I make the few steps next door to the behavioral health unit for a group session where the patients are walking their twelve steps but not with their feet. They have strong bodies and perfectly healthy hearts. “We are dying,” they tell me, each in her or his own way. Their families say they just need to go to church. Or they need to just stop taking those drugs. If I took the elevator I might agree with their families. But I take the stairs and I know that they are dying. There may very well be a cure, but right now they are dying.
There are endings to each of the stories I walk in on in the hospital. I rarely learn the ending to theirs, not that ours are any clearer. As I walk up and down the stairs I think about the endings, all of our endings. I fear some of them. I hope for some of them. I go home and I wonder about all of them.
But I can’t enjoy supper with my kids when I think of all the people I see in a day in terms of endings and beginnings. Such thinking puts a timer on our stories. If when I am sitting with someone in their now... if I am thinking in terms of endings then I can’t concentrate for all that ticking.
While I take the stairs I have been thinking that wherever I am in my life there is someone a few houses down, a few streets over, a couple of seats away in the labyrinth of life struggling with the same thing but calling it by a different name. How our stories will end seems overwhelming but isn't that because we are not the authors? It is not our place to say when the story is over. We can control some of the action, we get to write all of the emotion, but the ending is not ours to know.
What makes not knowing bearable is that in this moment... right here... in the eternal now.... if we are being who we are meant to be... the ending doesn’t matter at all.
May it be so.

Sunday, September 16, 2012

L'Shana Tova

Any journey in faith is always an embracing of a very big "what if...". Many of the "what ifs" of the world's religions suggest answers to questions about meaning and purpose within the cycle of life. What if we were created with a purpose? What if the only moment is this moment? What if we will be resurrected when we die? What if we loved all people as if they were our sisters and brothers? What if we spent our energy throughout our lives building the kingdom of heaven on earth?

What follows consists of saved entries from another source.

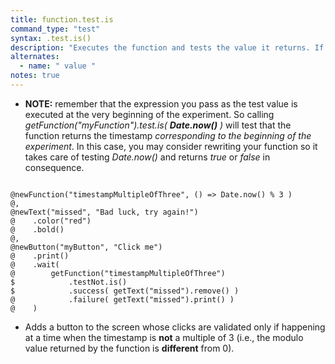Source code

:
 ```yaml
---
title: function.test.is
command_type: "test"
syntax: .test.is()
description: "Executes the function and tests the value it returns. If you specify no value, it yields success if the return value is 0, *null*, *undefined* or *false*."
alternates:
  - name: " value "
notes: true
---
```


+ **NOTE:** remember that the expression you pass as the test value is executed at the very beginning of the experiment. So calling *getFunction("myFunction").test.is( **Date.now()** )* will test that the function returns the timestamp *corresponding to the beginning of the experiment*. In this case, you may consider rewriting your function so it takes care of testing *Date.now()* and returns *true* or *false* in consequence.

<!--more-->

<pre><code class="language-diff-javascript diff-highlight try-true">
@newFunction("timestampMultipleOfThree", () => Date.now() % 3 )
@,
@newText("missed", "Bad luck, try again!")
@    .color("red")
@    .bold()
@,
@newButton("myButton", "Click me")
@    .print()
@    .wait(
@        getFunction("timestampMultipleOfThree")
$            .testNot.is()
$            .success( getText("missed").remove() )
@            .failure( getText("missed").print() )
@    )
</code></pre>

+ Adds a button to the screen whose clicks are validated only if happening at a time when the timestamp is **not** a multiple of 3 (i.e., the modulo value returned by the function is **different** from 0).		

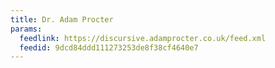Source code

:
 ```yaml
---
title: Dr. Adam Procter
params:
  feedlink: https://discursive.adamprocter.co.uk/feed.xml
  feedid: 9dcd84ddd111273253de8f38cf4640e7
---
```


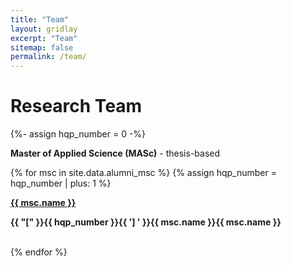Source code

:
 ```yaml
---
title: "Team"
layout: gridlay
excerpt: "Team"
sitemap: false
permalink: /team/
---
```


# Research Team
<p></p>

{%- assign hqp_number = 0 -%}


**Master of Applied Science (MASc)** - thesis-based
   
{% for msc in site.data.alumni_msc %}
{% assign hqp_number = hqp_number | plus: 1 %}
<div class="row">
<div class="col-sm-11 clearfix">
 <div class="well well-sm">
    <strong><a href="{{ msc.url }}">{{ msc.name }}</a></strong> <br>
    <p><strong>{{ "[" }}{{ hqp_number }}{{ '] ' }}{{ msc.name }}{{ msc.name }}</strong></p> <br>    
 </div>
</div>
</div>
{% endfor %}

\
&nbsp;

The High Holy Days changed how I understand the cycle of life forever. I was in seminary. I was learning Hebrew. I was NOT calling the Hebrew Scriptures the Old Testament and so I was feeling a bit out of place among my Presbyterian, Methodist, and Baptist classmates. I began attending sabbath services at synagogues wherever I could find them. And then came the High Holy Days. I had a fresh brain full of a beautiful new language and I went to Rosh Hashanah and Yom Kippur services (after some serious work to get tickets, but that is another story.) The services were so intensely meaningful to me that they changed how I saw ministry, faith, life and death. So year after year I kept going, and if I couldn't go because I was a minister of a congregation I hosted a UU variation on the services.

I think back on all the High Holy Day services I have attended and the variations on them which I have led, and they each serve as a beacon to my better understanding of the intricacies of the phases of life. The High Holy Days are the time for us to look back on what has become of our lives including that which we could control and that which was beyond our control. To borrow from a different tradition, the High Holy Days are a great time for learning the lessons of serenity: accepting the things we can't change, courageously working to change what we can, and becoming wise to the difference between the two. What if we can do it better next year?

I consider this some powerful philosophical and spiritual stuff and I believe it stands in stark contrast to the New Year's observances of December 31 and January 1. When the celebration of a new year is removed from spiritual concerns we seem to find a way to make it about ourselves and not our better selves.

A new year becomes about my house being de-cluttered, about my weight, about my goals, my stuff, my vanity, more of my my my crap. But when the new year is part of a spiritual belief, part of ritual, part of an understanding of oneself in relation to others the focus becomes something beyond my self-interest and my control issues. For me the High Holy Days are about how life works and how it changes depending on where we stand on our lifeline and with whom we stand.

As a young woman, the prayers, rituals, and readings of the High Holy Days taught me the humility to face my own responsibility in relationships needing reconciliation. As a mother who lost a child in pregnancy I learned to think of the cycle of death as a natural part of life and to be observed solemnly but hopefully every year keeping the love for those we have lost alive. As a woman of a unique faith journey (raised Unitarian Universalist by an atheist and a Methodist, attended Presbyterian seminary, being spiritually Jewish and denominationally UU) I was reminded annually that we are all responsible for our own convictions, hopes, and disappointments and how we will allow them to shape what we understand as Truth.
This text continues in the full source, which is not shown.